L’ATCM XXXIV adopte la Résolution 6 (2011) sur les espèces non indigènes, qui recommande aux Parties de diffuser et d’encourager l’utilisation, de façon appropriée, du Manuel sur les espèces non indigènes et d’inciter le CPE à poursuivre son développement.
2012
Le SCAR présente au CPE XV le document RCTA XXXV/WP05 qui présente les résultats d’une évaluation (2), à l’échelle continentale, des risques d’établissement des espèces végétales vasculaires non indigènes en Antarctique.
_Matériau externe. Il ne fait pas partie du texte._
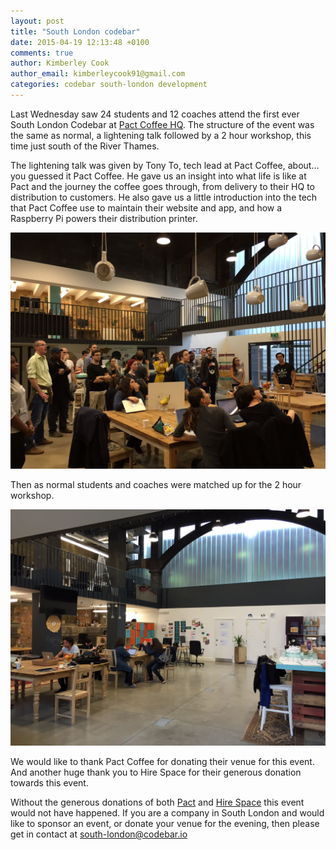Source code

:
 ```yaml
---
layout: post
title: "South London codebar"
date: 2015-04-19 12:13:48 +0100
comments: true
author: Kimberley Cook
author_email: kimberleycook91@gmail.com
categories: codebar south-london development
---
```


Last Wednesday saw 24 students and 12 coaches attend the first ever South London Codebar at [Pact Coffee HQ](https://www.pactcoffee.com). The structure of the event was the same as normal, a lightening talk followed by a 2 hour workshop, this time just south of the River Thames.

The lightening talk was given by Tony To, tech lead at Pact Coffee, about... you guessed it Pact Coffee. He gave us an insight into what life is like at Pact and the journey the coffee goes through, from delivery to their HQ to distribution to customers. He also gave us a little introduction into the tech that Pact Coffee use to maintain their website and app, and how a Raspberry Pi powers their distribution printer.

[![Tony To](/images/tony-sl-talk.jpg)]()

Then as normal students and coaches were matched up for the 2 hour workshop.

[![Pact Coffee](/images/pact-coffee.jpg)]() 

We would like to thank Pact Coffee for donating their venue for this event. And another huge thank you to Hire Space for their generous donation towards this event.

Without the generous donations of both [Pact](https://www.pactcoffee.com) and [Hire Space](https://hirespace.com) this event would not have happened. If you are a company in South London and would like to sponsor an event, or donate your venue for the evening, then please get in contact at [south-london@codebar.io](mailto:south-london@codebar.io)

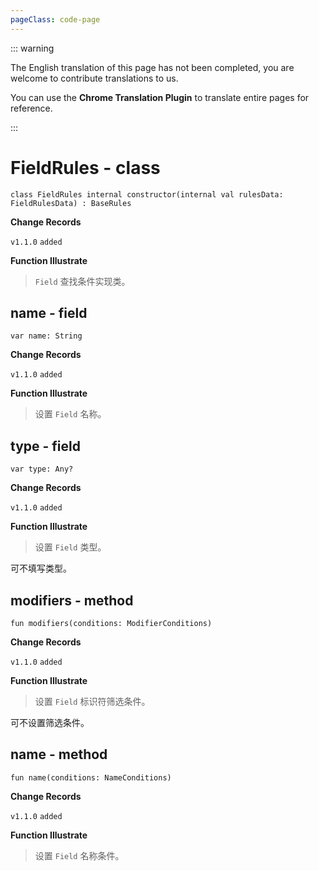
 ```yaml
---
pageClass: code-page
---
```


::: warning

The English translation of this page has not been completed, you are welcome to contribute translations to us.

You can use the **Chrome Translation Plugin** to translate entire pages for reference.

:::

# FieldRules <span class="symbol">- class</span>

```kotlin:no-line-numbers
class FieldRules internal constructor(internal val rulesData: FieldRulesData) : BaseRules
```

**Change Records**

`v1.1.0` `added`

**Function Illustrate**

> `Field` 查找条件实现类。

## name <span class="symbol">- field</span>

```kotlin:no-line-numbers
var name: String
```

**Change Records**

`v1.1.0` `added`

**Function Illustrate**

> 设置 `Field` 名称。

## type <span class="symbol">- field</span>

```kotlin:no-line-numbers
var type: Any?
```

**Change Records**

`v1.1.0` `added`

**Function Illustrate**

> 设置 `Field` 类型。

可不填写类型。

## modifiers <span class="symbol">- method</span>

```kotlin:no-line-numbers
fun modifiers(conditions: ModifierConditions)
```

**Change Records**

`v1.1.0` `added`

**Function Illustrate**

> 设置 `Field` 标识符筛选条件。

可不设置筛选条件。

## name <span class="symbol">- method</span>

```kotlin:no-line-numbers
fun name(conditions: NameConditions)
```

**Change Records**

`v1.1.0` `added`

**Function Illustrate**

> 设置 `Field` 名称条件。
L’évaluation conclue (i) que le principal risque pèse actuellement sur les régions côtières de la péninsule antarctique occidentale et sur les îles situées au large des côtes de la péninsule, et (ii) que d’ici à 2100, le risque d’établissement d’espèces non indigènes sera toujours plus élevé dans la zone de la péninsule antarctique, mais, sous l’effet des changements climatiques, augmentera également considérablement dans les zones côtières libres de glace situées à l’ouest de la plate-forme d’Amery et, dans une moindre mesure, dans la région de la mer de Ross.
Le CPE s’engage à :
- utiliser cette évaluation pour poursuivre le développement de stratégies visant à atténuer les risques liés aux espèces terrestres non indigènes ;
- mettre au point une stratégie de surveillance pour les zones à fort risque d’établissement d’espèces non indigènes ;
- se concentrer encore davantage sur les risques engendrés par le transfert de propagules sur le territoire antarctique.
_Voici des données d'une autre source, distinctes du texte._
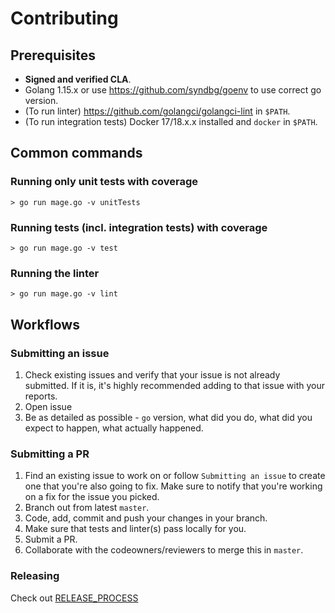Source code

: #  Contributing

## Prerequisites

* **Signed and verified CLA**.
* Golang 1.15.x or use https://github.com/syndbg/goenv to use correct go version.
* (To run linter) https://github.com/golangci/golangci-lint in `$PATH`.
* (To run integration tests) Docker 17/18.x.x installed and `docker` in `$PATH`.

## Common commands

### Running only unit tests with coverage

```shell
> go run mage.go -v unitTests
```

### Running tests (incl. integration tests) with coverage

```shell
> go run mage.go -v test
```

### Running the linter

```shell
> go run mage.go -v lint
```

## Workflows

### Submitting an issue

1. Check existing issues and verify that your issue is not already submitted.
   If it is, it's highly recommended adding to that issue with your reports.
1. Open issue
1. Be as detailed as possible - `go` version, what did you do,
   what did you expect to happen, what actually happened.

### Submitting a PR

1. Find an existing issue to work on or follow `Submitting an issue` to create one
   that you're also going to fix.
   Make sure to notify that you're working on a fix for the issue you picked.
1. Branch out from latest `master`.
1. Code, add, commit and push your changes in your branch.
1. Make sure that tests and linter(s) pass locally for you.
1. Submit a PR.
1. Collaborate with the codeowners/reviewers to merge this in `master`.

### Releasing

Check out [RELEASE_PROCESS](./RELEASE_PROCESS.md)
Dans son rapport, le SCAR informe le CPE XV que le nombre moyen de graines transportées durant l’Année polaire internationale (IPY) 2007-2009 était de 9,5 graines par personne (uniquement sur le nombre de personnes transportant des graines). Pas moins de 70 000 graines seraient donc arrivées sur le sol antarctique au cours du premier été de l’IPY, transportées davantage par les scientifiques, les équipements scientifiques et le personnel encadrant les groupes touristiques, que par les touristes (2).
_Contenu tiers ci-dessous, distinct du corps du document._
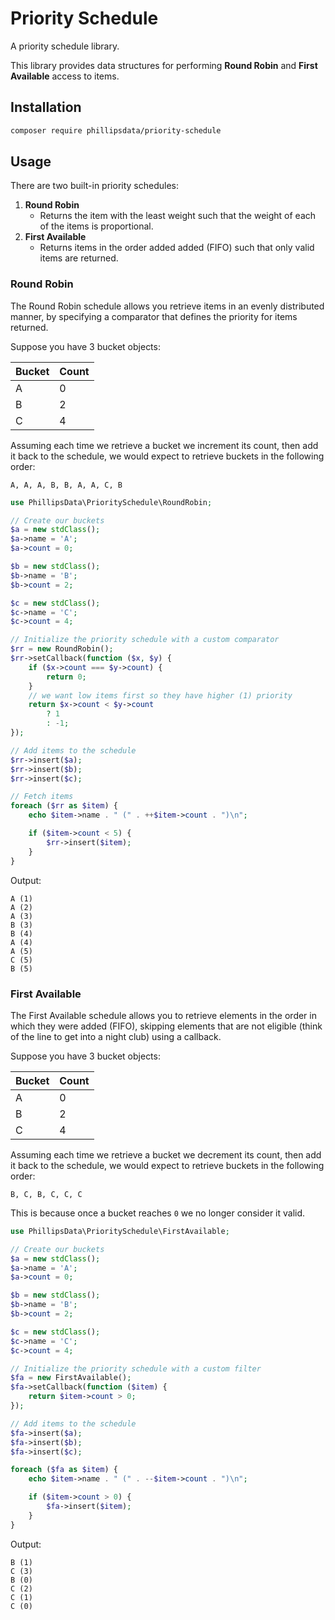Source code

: # Priority Schedule

A priority schedule library.

This library provides data structures for performing **Round Robin** and
**First Available** access to items.

## Installation

```sh
composer require phillipsdata/priority-schedule
```

## Usage

There are two built-in priority schedules:

1. **Round Robin**
    - Returns the item with the least weight such that the weight
of each of the items is proportional.
2. **First Available**
    - Returns items in the order added added (FIFO) such that
only valid items are returned.

### Round Robin

The Round Robin schedule allows you retrieve items in an evenly distributed
manner, by specifying a comparator that defines the priority for items returned.

Suppose you have 3 bucket objects:

|Bucket|Count|
|------|-----|
|A     |0    |
|B     |2    |
|C     |4    |

Assuming each time we retrieve a bucket we increment its count, then add it
back to the schedule, we would expect to retrieve buckets in the following
order:

```
A, A, A, B, B, A, A, C, B
```


```php
use PhillipsData\PrioritySchedule\RoundRobin;

// Create our buckets
$a = new stdClass();
$a->name = 'A';
$a->count = 0;

$b = new stdClass();
$b->name = 'B';
$b->count = 2;

$c = new stdClass();
$c->name = 'C';
$c->count = 4;

// Initialize the priority schedule with a custom comparator
$rr = new RoundRobin();
$rr->setCallback(function ($x, $y) {
    if ($x->count === $y->count) {
        return 0;
    }
    // we want low items first so they have higher (1) priority
    return $x->count < $y->count
        ? 1
        : -1;
});

// Add items to the schedule
$rr->insert($a);
$rr->insert($b);
$rr->insert($c);

// Fetch items
foreach ($rr as $item) {
    echo $item->name . " (" . ++$item->count . ")\n";

    if ($item->count < 5) {
        $rr->insert($item);
    }
}
```

Output:

```
A (1)
A (2)
A (3)
B (3)
B (4)
A (4)
A (5)
C (5)
B (5)
```

### First Available

The First Available schedule allows you to retrieve elements in the order in
which they were added (FIFO), skipping elements that are not eligible (think
of the line to get into a night club) using a callback.

Suppose you have 3 bucket objects:

|Bucket|Count|
|------|-----|
|A     |0    |
|B     |2    |
|C     |4    |

Assuming each time we retrieve a bucket we decrement its count, then add it
back to the schedule, we would expect to retrieve buckets in the following
order:

```
B, C, B, C, C, C
```

This is because once a bucket reaches `0` we no longer consider it valid.


```php
use PhillipsData\PrioritySchedule\FirstAvailable;

// Create our buckets
$a = new stdClass();
$a->name = 'A';
$a->count = 0;

$b = new stdClass();
$b->name = 'B';
$b->count = 2;

$c = new stdClass();
$c->name = 'C';
$c->count = 4;

// Initialize the priority schedule with a custom filter
$fa = new FirstAvailable();
$fa->setCallback(function ($item) {
    return $item->count > 0;
});

// Add items to the schedule
$fa->insert($a);
$fa->insert($b);
$fa->insert($c);

foreach ($fa as $item) {
    echo $item->name . " (" . --$item->count . ")\n";

    if ($item->count > 0) {
        $fa->insert($item);
    }
}

```

Output:

```
B (1)
C (3)
B (0)
C (2)
C (1)
C (0)
```
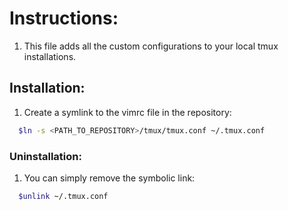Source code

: # Instructions:

1. This file adds all the custom configurations to your local tmux installations.

## Installation:

1. Create a symlink to the vimrc file in the repository:

```bash
  $ln -s <PATH_TO_REPOSITORY>/tmux/tmux.conf ~/.tmux.conf
```

### Uninstallation:

1. You can simply remove the symbolic link:

```bash
  $unlink ~/.tmux.conf
```


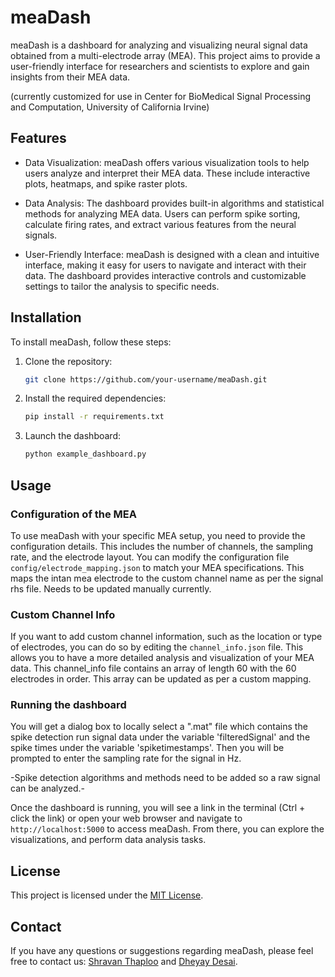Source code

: # meaDash

meaDash is a dashboard for analyzing and visualizing neural signal data obtained from a multi-electrode array (MEA). This project aims to provide a user-friendly interface for researchers and scientists to explore and gain insights from their MEA data.

(currently customized for use in Center for BioMedical Signal Processing and Computation, University of California Irvine)

## Features

- Data Visualization: meaDash offers various visualization tools to help users analyze and interpret their MEA data. These include interactive plots, heatmaps, and spike raster plots.

- Data Analysis: The dashboard provides built-in algorithms and statistical methods for analyzing MEA data. Users can perform spike sorting, calculate firing rates, and extract various features from the neural signals.

- User-Friendly Interface: meaDash is designed with a clean and intuitive interface, making it easy for users to navigate and interact with their data. The dashboard provides interactive controls and customizable settings to tailor the analysis to specific needs.

## Installation

To install meaDash, follow these steps:

1. Clone the repository:
    ```bash
    git clone https://github.com/your-username/meaDash.git
    ```

2. Install the required dependencies:
    ```bash
    pip install -r requirements.txt
    ```

3. Launch the dashboard:
    ```bash
    python example_dashboard.py
    ```

## Usage

### Configuration of the MEA
To use meaDash with your specific MEA setup, you need to provide the configuration details. This includes the number of channels, the sampling rate, and the electrode layout. You can modify the configuration file `config/electrode_mapping.json` to match your MEA specifications. This maps the intan mea electrode to the custom channel name as per the signal rhs file. Needs to be updated manually currently.

### Custom Channel Info
If you want to add custom channel information, such as the location or type of electrodes, you can do so by editing the `channel_info.json` file. This allows you to have a more detailed analysis and visualization of your MEA data. This channel_info file contains an array of length 60 with the 60 electrodes in order. This array can be updated as per a custom mapping.

### Running the dashboard
You will get a dialog box to locally select a ".mat" file which contains the spike detection run signal data under the variable 'filteredSignal' and the spike times under the variable 'spiketimestamps'. Then you will be prompted to enter the sampling rate for the signal in Hz.

-Spike detection algorithms and methods need to be added so a raw signal can be analyzed.-

Once the dashboard is running, you will see a link in the terminal (Ctrl + click the link) or open your web browser and navigate to `http://localhost:5000` to access meaDash. From there, you can explore the visualizations, and perform data analysis tasks.

## License

This project is licensed under the [MIT License](LICENSE).

## Contact

If you have any questions or suggestions regarding meaDash, please feel free to contact us: [Shravan Thaploo](mailto:sthaploo@uci.edu) and [Dheyay Desai](mailto:desaidn@uci.edu).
Terauds et coll. (11) publient une analyse des meilleures données disponibles sur la biodiversité, ce qui permet, pour la première fois, de délimiter 15 régions libres de glace et biologiquement distinctes en Antarctique. L’Australie, la Nouvelle-Zélande et le SCAR informent le CPE XV de ces régions de conservation biogéographiques de l’Antarctique (RCBA ; RCTA XXXV/WP23rev.1). Sur les conseils du CPE XV, le RCTA XXXV adopte la Résolution 6 (2012), qui adopte les régions de conservation biogéographiques de l’Antarctique comme outil d’aide à la gestion des risques posés par les espèces non indigènes.
Le cours du SCAR dispensé à la RCTA (non disponible en français) met en évidence le fait que des invasions biologiques ont déjà eu lieu en Antarctique et évoque les conséquences et les défis à venir.